- Required action
Copy out each line below that has the word "send" in it.

- Source records

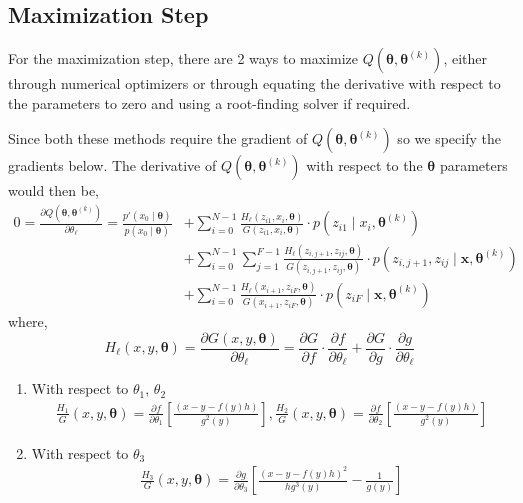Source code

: \documentclass[12pt]{article}
\newcommand{\bx}{\ensuremath{\mathbf{x}}}
\newcommand{\btheta}{\ensuremath{\boldsymbol{\theta}}}
\begin{document}
\subsection{Maximization Step}
For the maximization step, there are 2 ways to maximize $Q(\btheta, \btheta^{(k)})$, either through numerical optimizers or through equating the derivative with respect to the parameters to zero and using a root-finding solver if required.

Since both these methods require the gradient of $Q(\btheta, \btheta^{(k)})$ so we specify the gradients below. The derivative of $Q(\btheta, \btheta^{(k)})$ with respect to the $\btheta$ parameters would then be,
\begin{align*}
0 = \frac{\partial Q(\btheta, \btheta^{(k)})}{\partial \theta_{\ell}} = \frac{p'(x_0 \mid \btheta)}{p(x_0 \mid \btheta)} & + \sum_{i=0}^{N-1} \frac{H_{\ell}(z_{i1}, x_i, \btheta)}{G(z_{i1}, x_i, \btheta)} \cdot p(z_{i1} \mid x_i, \btheta^{(k)}) \\
& + \sum_{i=0}^{N-1} \sum_{j=1}^{F-1} \frac{H_{\ell}(z_{i,j+1}, z_{ij}, \btheta)}{G(z_{i,j+1}, z_{ij}, \btheta)} \cdot p(z_{i,j+1}, z_{ij} \mid \bx, \btheta^{(k)}) \nonumber \\
& + \sum_{i=0}^{N-1} \frac{H_{\ell}(x_{i+1}, z_{iF}, \btheta)}{G(x_{i+1}, z_{iF}, \btheta)} \cdot p(z_{iF} \mid \bx, \btheta^{(k)})
\end{align*}
where, $$H_{\ell}(x,y,\btheta) = \frac{\partial G(x,y,\btheta)}{\partial \theta_{\ell}} = \frac{\partial G}{\partial f}\cdot \frac{\partial f}{\partial \theta_{\ell}} + \frac{\partial G}{\partial g} \cdot \frac{\partial g}{\partial \theta_{\ell}} $$
\begin{enumerate}
\item With respect to $\theta_1$, $\theta_2$
\begin{align*}
\frac{H_{1}}{G}(x,y,\btheta) = \frac{\partial f}{\partial \theta_1} \left[ \frac{(x - y - f(y)h)}{g^2(y)} \right], \frac{H_{2}}{G}(x,y,\btheta) = \frac{\partial f}{\partial \theta_2} \left[ \frac{(x - y - f(y)h)}{g^2(y)} \right]
\end{align*}
\item With respect to $\theta_3$
\begin{align*}
\frac{H_{3}}{G}(x,y,\btheta) = \frac{\partial g}{\partial \theta_3} \left[ \frac{(x - y - f(y)h)^2}{h g^3(y)} - \frac{1}{g(y)} \right]
\end{align*}
\end{enumerate}
\end{document}
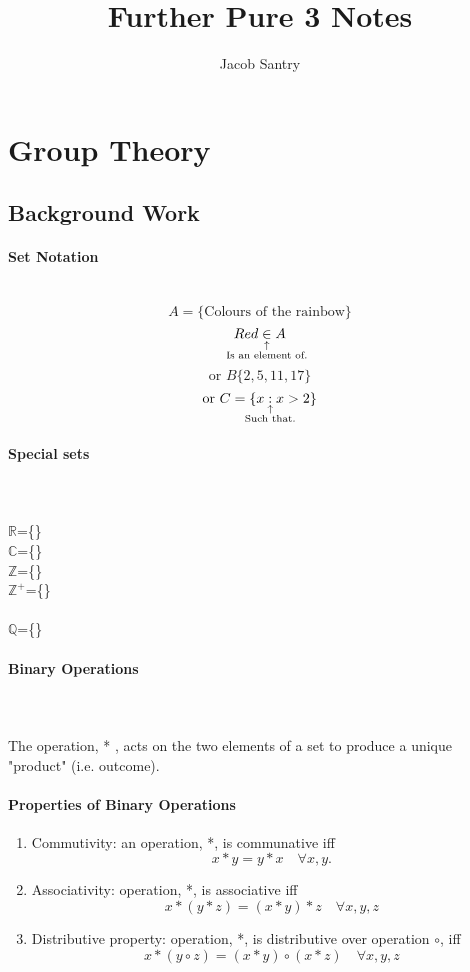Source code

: \documentclass[a4paper]{article}
\title{Further Pure 3 Notes}
\author{Jacob Santry}
\begin{document}
\maketitle
\tableofcontents

\section{Group Theory}
\subsection{Background Work}
\normalsize
\paragraph{Set Notation}\mbox{}\\
\large
\[ A=\{\text{Colours of the rainbow}\} \]
\[ Red \underset{\mathclap{\substack{\uparrow \\ \text{Is an element of.}}}}{\in} A \]
\[ \text{or } B\{2,5,11,17\}\]
\[ \text{or } C =\{x \underset{\mathclap{\substack{\uparrow \\ \text{Such that.}}}}{:} x>2 \}\]

\normalsize
\paragraph{Special sets}\mbox{}\\ \\
\large
$\mathbb{R}$=\{\} \\
$\mathbb{C}$=\{\}  \\
$\mathbb{Z}$=\{\} \\
$\mathbb{Z^+}$=\{\}  \\
\text{    }\big[ \text{also } \mathbb{N}=\{\text{Natural numbers}\} \big] \\
$\mathbb{Q}$=\{\}

\normalsize
\paragraph{Binary Operations}\mbox{}\\ \\
The operation, * , acts on the two elements of a set to produce a unique "product" (i.e. outcome).

\paragraph{Properties of Binary Operations}\mbox{}
\begin{enumerate}
\item
  Commutivity: an operation, *, is communative iff
  \Large
  \[ x * y = y * x \quad \forall x,y. \]
  \normalsize
\item
  Associativity: operation, *, is associative iff
  \Large
  \[ x*(y*z) = (x*y)*z \quad \forall x,y,z \]
  \normalsize
\item
  Distributive property: operation, *, is distributive over operation $\circ$, iff
  \Large
  \[ x*(y\circ z) = (x * y)\circ(x * z) \quad \forall x,y,z \]
  \normalsize
\end{enumerate}
\end{document}
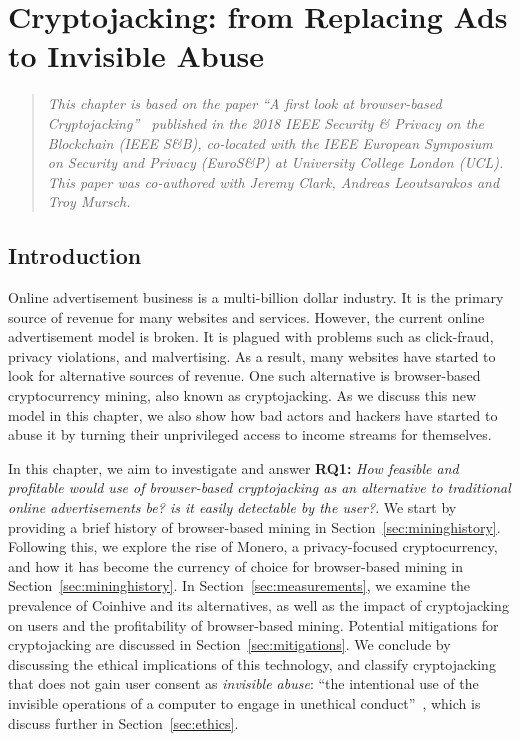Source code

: 

\chapter{Cryptojacking: from Replacing Ads to Invisible Abuse}\label{sec:cryptojacking}

\begin{quote}
	\textit{This chapter is based on the paper ``A first look at browser-based Cryptojacking''~\cite{eskandari2018first} published in the 2018 IEEE Security \& Privacy on the Blockchain (IEEE S\&B), co-located with the IEEE European Symposium on Security and Privacy (\textit{EuroS\&P}) at University College London (UCL). This paper was co-authored with Jeremy Clark, Andreas Leoutsarakos and Troy Mursch.}
\end{quote}


\section{Introduction}

Online advertisement business is a multi-billion dollar industry. It is the primary source of revenue for many websites and services. However, the current online advertisement model is broken. It is plagued with problems such as click-fraud, privacy violations, and malvertising. As a result, many websites have started to look for alternative sources of revenue. One such alternative is browser-based cryptocurrency mining, also known as cryptojacking. As we discuss this new model in this chapter, we also show how bad actors and hackers have started to abuse it by turning their unprivileged access to income streams for themselves.

In this chapter, we aim to investigate and answer \textbf{RQ1:} \textit{How feasible and profitable would use of browser-based cryptojacking as an alternative to traditional online advertisements be? is it easily detectable by the user?}. We start by providing a brief history of browser-based mining in Section~\ref{sec:mininghistory}. Following this, we explore the rise of Monero, a privacy-focused cryptocurrency, and how it has become the currency of choice for browser-based mining in Section~\ref{sec:mininghistory}. In Section~\ref{sec:measurements}, we examine the prevalence of Coinhive and its alternatives, as well as the impact of cryptojacking on users and the profitability of browser-based mining. Potential mitigations for cryptojacking are discussed in Section~\ref{sec:mitigations}. We conclude by discussing the ethical implications of this technology, and classify cryptojacking that does not gain user consent as \textit{invisible abuse}: ``the intentional use of the invisible operations of a computer to engage in unethical conduct''~\cite{moor1985computer}, which is discuss further in Section~\ref{sec:ethics}.

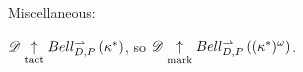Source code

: \documentclass[11pt]{article}
\begin{document}
  \newpage

  Miscellaneous:

  \begin{example}
    $\mathscr{D}\underset{\text{tact}}{\uparrow} Bell_{D,P}^{\rightharpoonup}\left({\kappa^*}\right)$,
    so $\mathscr{D}\underset{\text{mark}}{\uparrow} Bell_{D,P}^{\rightharpoonup}\left({(\kappa^*)^\omega}\right)$.
  \end{example}






\end{document}
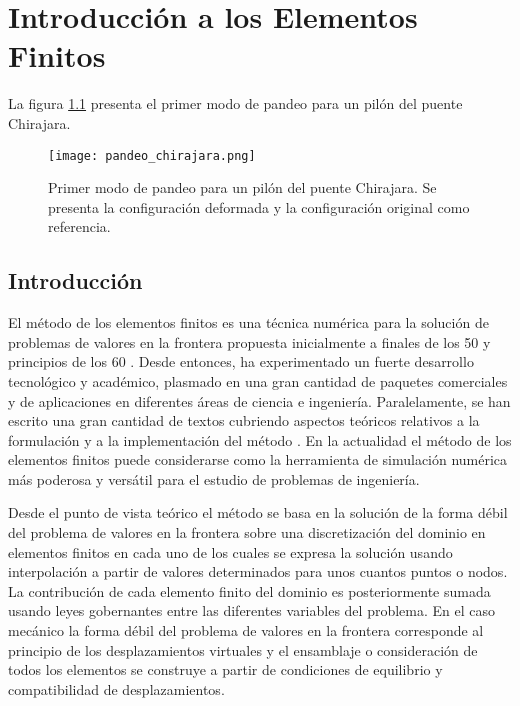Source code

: %
\chapter{Introducción a los Elementos Finitos}
\graphicspath{{img/FEM/}}

La figura \ref{fig:chirajara} presenta el primer modo de pandeo para un pilón del puente Chirajara.
\begin{figure}[H]
    \centering
    \texttt{[image: pandeo\_chirajara.png]}
    \caption{Primer modo de pandeo para un pilón del puente Chirajara. Se 
    presenta la configuración deformada y la configuración original como 
    referencia.}
    \label{fig:chirajara}
\end{figure}

\section{Introducción}

El método de los elementos finitos es una técnica numérica para la solución de problemas de valores en la frontera propuesta inicialmente a finales de los 50 y principios de los 60  \cite{clough65, turner56}. Desde entonces, ha experimentado un fuerte desarrollo tecnológico y académico, plasmado en una gran cantidad de paquetes comerciales y de aplicaciones en diferentes áreas de ciencia e ingeniería. Paralelamente, se han escrito una gran cantidad de textos cubriendo aspectos teóricos relativos a la formulación y a la implementación del método \cite{book:bathe, book:hughes,  book:reddy, book:zienkiewicz}. En la actualidad el método de los elementos finitos puede considerarse como la herramienta de simulación numérica más poderosa y versátil para el estudio de problemas de ingeniería.

Desde el punto de vista teórico el método se basa en la solución de la forma débil del problema de valores en la frontera sobre una discretización del dominio en elementos finitos en cada uno de los cuales se expresa la solución usando interpolación a partir de valores determinados para unos cuantos puntos o nodos. La contribución de cada elemento finito del dominio es posteriormente sumada usando leyes gobernantes entre las diferentes variables del problema. En el caso mecánico la forma débil del problema de valores en la frontera corresponde al principio de los desplazamientos virtuales y el ensamblaje o consideración de todos los elementos se construye a partir de condiciones de equilibrio y compatibilidad de desplazamientos.

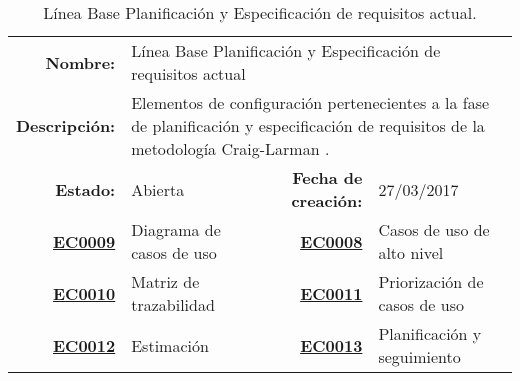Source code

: \begin{table}[h]
\begin{center}
\begin{tabular}{ r l | r l }
\hline
\textbf{Nombre:} & \multicolumn{3}{p{10cm}}{Línea Base Planificación y Especificación de requisitos actual} \\
\textbf{Descripción:} & \multicolumn{3}{p{10cm}}{Elementos de configuración pertenecientes a la fase de planificación y especificación de requisitos de la metodología Craig-Larman \cite{ART:CraigLarman}.} \\ \hline \hline
\textbf{Estado:} & Abierta & \textbf{Fecha de creación:} & 27/03/2017 \\ \hline
\textbf{\hyperref[EC:0009]{EC0009}} & Diagrama de casos de uso & \textbf{\hyperref[EC:0008]{EC0008}} & Casos de uso de alto nivel \\
\textbf{\hyperref[EC:0010]{EC0010}} & Matriz de trazabilidad & \textbf{\hyperref[EC:0011]{EC0011}} & Priorización de casos de uso \\
\textbf{\hyperref[EC:0012]{EC0012}} & Estimación & \textbf{\hyperref[EC:0013]{EC0013}} & Planificación y seguimiento \\
\hline
\end{tabular}
\caption{Línea Base Planificación y Especificación de requisitos actual.}
\label{tab:baseLineReqAct}
\end{center}
\end{table}
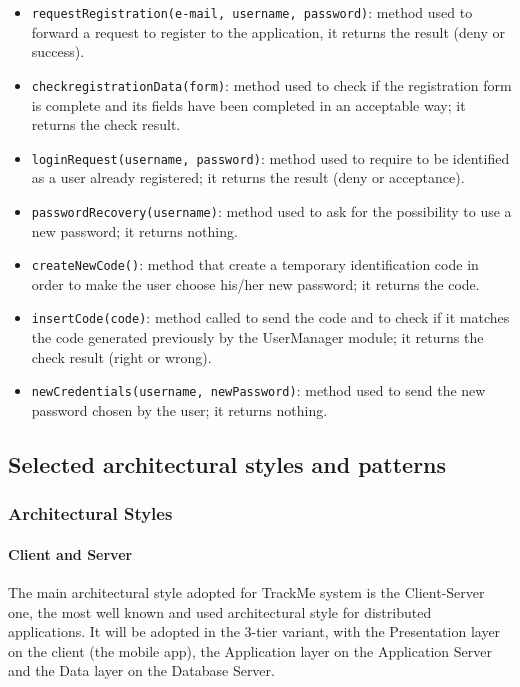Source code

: \begin{itemize}
\item[ ]\texttt{requestRegistration(e-mail, username, password)}: method used to forward a request to register to the application, it returns the result (deny or success).

\item[ ]\texttt{checkregistrationData(form)}: method used to check if the registration form is complete and its fields have been completed in an acceptable way; it returns the check result.

\item[ ]\texttt{loginRequest(username, password)}: method used to require to be identified as a user already registered; it returns the result (deny or acceptance).

\item[ ]\texttt{passwordRecovery(username)}: method used to ask for the possibility to use a new password; it returns nothing.

\item[ ]\texttt{createNewCode()}: method that create a temporary identification code in order to make the user choose his/her new password; it returns the code.

\item[ ]\texttt{insertCode(code)}: method called to send the code and to check if it matches the code generated previously by the UserManager module; it returns the check result (right or wrong).

\item[ ]\texttt{newCredentials(username, newPassword)}: method used to send the new password chosen by the user; it returns nothing.
\end{itemize}

\subsection{Selected architectural styles and patterns}
\subsubsection{Architectural Styles}
\paragraph*{Client and Server}
The main architectural style adopted for TrackMe system is the Client-Server one, the most well known and used architectural style for distributed applications. It will be adopted in the 3-tier variant, with the Presentation layer on the client (the mobile app), the Application layer on the Application Server and the Data layer on the Database Server.

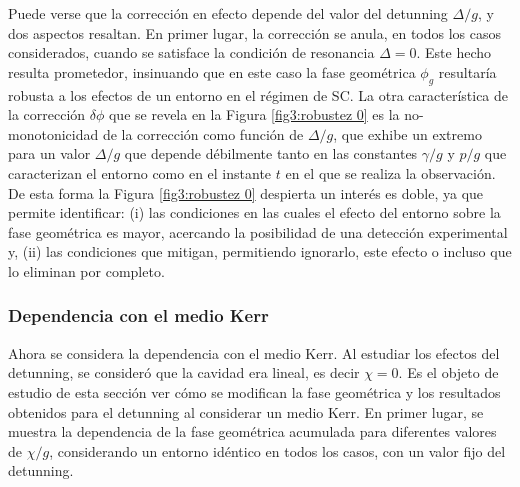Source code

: Puede verse que la corrección en efecto depende del valor del detunning $\Delta/g$, y dos aspectos resaltan. En primer lugar, la corrección se anula, en todos los casos considerados, cuando se satisface la condición de resonancia $\Delta=0$. Este hecho resulta prometedor, insinuando que en este caso la fase geométrica $\phi_g$ resultaría robusta a los efectos de un entorno en el régimen de SC. La otra característica de la corrección $\delta\phi$ que se revela en la Figura \ref{fig3:robustez 0} es la no-monotonicidad de la corrección como función de $\Delta/g$, que exhibe un extremo para un valor $\Delta/g$ que depende débilmente tanto en las constantes $\gamma/g$ y $p/g$ que caracterizan el entorno como en el instante $t$ en el que se realiza la observación. De esta forma la Figura \ref{fig3:robustez 0} despierta un interés es doble, ya que permite identificar: (i) las condiciones en las cuales el efecto del entorno sobre la fase geométrica es mayor, acercando la posibilidad de una detección experimental y, (ii) las condiciones que mitigan, permitiendo ignorarlo, este efecto o incluso que lo eliminan por completo.

\subsubsection{Dependencia con el medio Kerr}

Ahora se considera la dependencia con el medio Kerr. Al estudiar los efectos del detunning, se consideró que la cavidad era lineal, es decir $\chi=0$. Es el objeto de estudio de esta sección ver cómo se modifican la fase geométrica y los resultados obtenidos para el detunning al considerar un medio Kerr. En primer lugar, se muestra la dependencia de la fase geométrica acumulada para diferentes valores de $\chi/g$, considerando un entorno idéntico en todos los casos, con un valor fijo del detunning.

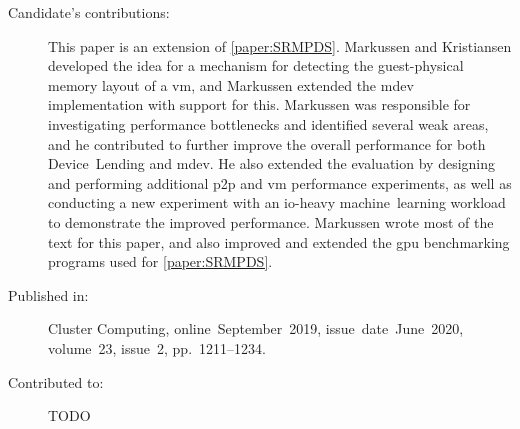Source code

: \begin{description}
	\item[Candidate's contributions:]
		This paper is an extension of \cref{paper:SRMPDS}.
		Markussen and Kristiansen developed the idea for a mechanism for detecting the guest-physical memory layout of a \acrshort{vm}, and Markussen
		extended the \acrshort{mdev} implementation with support for this.
		Markussen was responsible for investigating performance bottlenecks and identified several weak areas,
		and he contributed to further improve the overall performance for both Device~Lending and \acrshort{mdev}.
		He also extended the evaluation by designing and performing additional \acrshort{p2p} and \acrshort{vm} performance experiments,
		as well as conducting a new experiment with an \gls{io}-heavy machine~learning workload 
		to demonstrate the improved performance.
		Markussen wrote most of the text for this paper, and also improved and extended the \acrshort{gpu} benchmarking programs used
		for \cref{paper:SRMPDS}.


	\item[Published in:]
		Cluster Computing,
		online~September~2019,
		issue~date~June~2020, 
		volume~23, issue~2, pp.~1211--1234.

	\item[Contributed to:]
		TODO

\end{description}
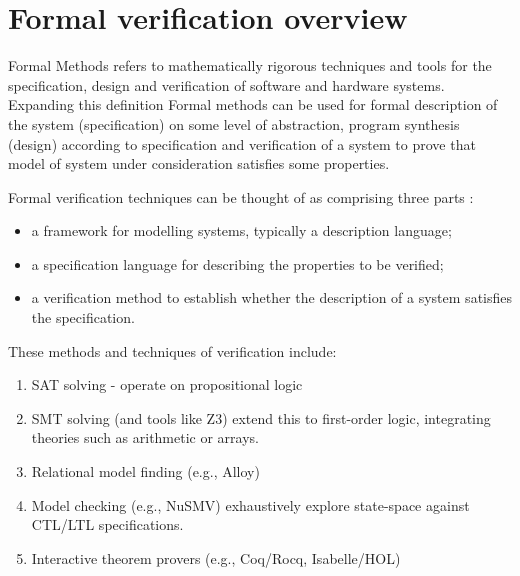 \section {Formal verification overview}
Formal Methods refers to mathematically rigorous techniques and
tools for the specification, design and verification of software and
hardware systems.\\ 
Expanding this definition Formal methods 
can be used for formal description of the system (specification) 
on some level of abstraction, program synthesis (design) according to specification
and verification of a system to prove that model of system under consideration 
satisfies some properties.


Formal verification techniques can be thought of as comprising three parts \cite{HuthR1}:
\begin{itemize}
    \item a framework for modelling systems, typically a description language;
    \item a specification language for describing the properties to be verified;
    \item a verification method to establish whether the description of a system satisfies the specification.
\end{itemize}
These methods and techniques of verification include:
\begin{enumerate}

    \item SAT solving - operate on propositional logic 

    \item SMT solving (and tools like Z3) extend this to first-order logic,
        integrating theories such as arithmetic or arrays.

    \item Relational model finding (e.g., Alloy) 

    \item Model checking (e.g., NuSMV) exhaustively explore state-space against CTL/LTL specifications.

    \item Interactive theorem provers (e.g., Coq/Rocq, Isabelle/HOL) 
\end{enumerate}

- Answer section
\item[ ]\texttt{insertCode(code)}: method called to send the code and to check if it matches the code generated previously by the UserManager module; it returns the check result (right or wrong).
\item[ ]\texttt{newCredentials(username, newPassword)}: method used to send the new password chosen by the user; it returns nothing.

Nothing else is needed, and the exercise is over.